▶ **Plain-text document sources**:
•••••

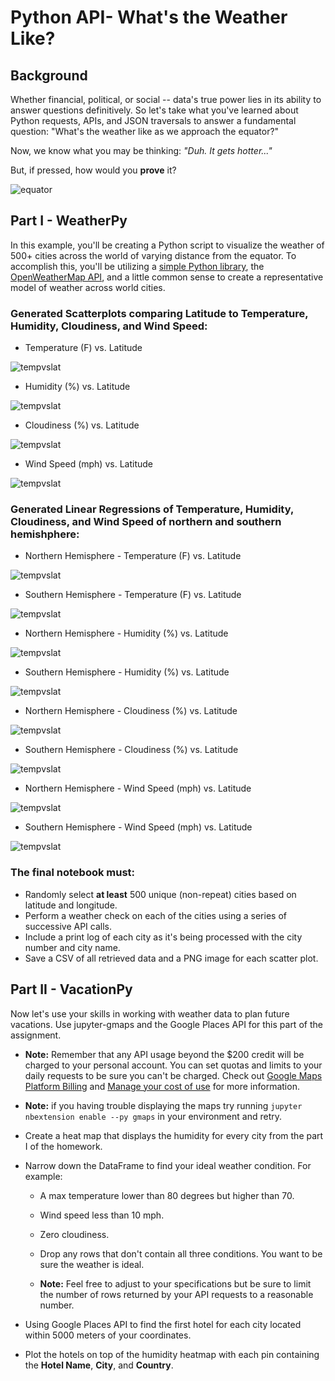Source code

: # Python API- What's the Weather Like?

## Background

Whether financial, political, or social -- data's true power lies in its ability to answer questions definitively. So let's take what you've learned about Python requests, APIs, and JSON traversals to answer a fundamental question: "What's the weather like as we approach the equator?"

Now, we know what you may be thinking: _"Duh. It gets hotter..."_

But, if pressed, how would you **prove** it?

![equator](Images/equatorsign.png)

## Part I - WeatherPy

In this example, you'll be creating a Python script to visualize the weather of 500+ cities across the world of varying distance from the equator. To accomplish this, you'll be utilizing a [simple Python library](https://pypi.python.org/pypi/citipy), the [OpenWeatherMap API](https://openweathermap.org/api), and a little common sense to create a representative model of weather across world cities.

### Generated Scatterplots comparing Latitude to Temperature, Humidity, Cloudiness, and Wind Speed:

* Temperature (F) vs. Latitude

![tempvslat](Images/tempvslat.png)

* Humidity (%) vs. Latitude

![tempvslat](Images/humvslat.png)

* Cloudiness (%) vs. Latitude

![tempvslat](Images/cloudvslat.png)

* Wind Speed (mph) vs. Latitude

![tempvslat](Images/windvslat.png)

### Generated Linear Regressions of Temperature, Humidity, Cloudiness, and Wind Speed of northern and southern hemishphere:

* Northern Hemisphere - Temperature (F) vs. Latitude

![tempvslat](Images/nh_temp_v_lat.png)

* Southern Hemisphere - Temperature (F) vs. Latitude

![tempvslat](Images/sh_temp_v_lat.png)

* Northern Hemisphere - Humidity (%) vs. Latitude

![tempvslat](Images/nh_hum_v_lat.png)

* Southern Hemisphere - Humidity (%) vs. Latitude

![tempvslat](Images/sh_hum_v_lat.png)

* Northern Hemisphere - Cloudiness (%) vs. Latitude

![tempvslat](Images/nh_cloud_v_lat.png)

* Southern Hemisphere - Cloudiness (%) vs. Latitude

![tempvslat](Images/sh_cloud_v_lat.png)

* Northern Hemisphere - Wind Speed (mph) vs. Latitude

![tempvslat](Images/nh_wind_v_lat.png)

* Southern Hemisphere - Wind Speed (mph) vs. Latitude

![tempvslat](Images/sh_wind_v_lat.png)

### The final notebook must:

* Randomly select **at least** 500 unique (non-repeat) cities based on latitude and longitude.
* Perform a weather check on each of the cities using a series of successive API calls.
* Include a print log of each city as it's being processed with the city number and city name.
* Save a CSV of all retrieved data and a PNG image for each scatter plot.

## Part II - VacationPy

Now let's use your skills in working with weather data to plan future vacations. Use jupyter-gmaps and the Google Places API for this part of the assignment.

* **Note:** Remember that any API usage beyond the $200 credit will be charged to your personal account. You can set quotas and limits to your daily requests to be sure you can't be charged. Check out [Google Maps Platform Billing](https://developers.google.com/maps/billing/gmp-billing#monitor-and-restrict-consumption) and [Manage your cost of use](https://developers.google.com/maps/documentation/javascript/usage-and-billing#set-caps) for more information.

* **Note:** if you having trouble displaying the maps try running `jupyter nbextension enable --py gmaps` in your environment and retry.

* Create a heat map that displays the humidity for every city from the part I of the homework.


* Narrow down the DataFrame to find your ideal weather condition. For example:

  * A max temperature lower than 80 degrees but higher than 70.

  * Wind speed less than 10 mph.

  * Zero cloudiness.

  * Drop any rows that don't contain all three conditions. You want to be sure the weather is ideal.

  * **Note:** Feel free to adjust to your specifications but be sure to limit the number of rows returned by your API requests to a reasonable number.

* Using Google Places API to find the first hotel for each city located within 5000 meters of your coordinates.

* Plot the hotels on top of the humidity heatmap with each pin containing the **Hotel Name**, **City**, and **Country**.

•••••

▶ **Problem statement**: From the line holding "higher than 70." down to the last line of the records above, restate each line exactly as written.

▶ **Output below**:
  * A max temperature lower than 80 degrees but higher than 70.

  * Wind speed less than 10 mph.

  * Zero cloudiness.

  * Drop any rows that don't contain all three conditions. You want to be sure the weather is ideal.

  * **Note:** Feel free to adjust to your specifications but be sure to limit the number of rows returned by your API requests to a reasonable number.

* Using Google Places API to find the first hotel for each city located within 5000 meters of your coordinates.

* Plot the hotels on top of the humidity heatmap with each pin containing the **Hotel Name**, **City**, and **Country**.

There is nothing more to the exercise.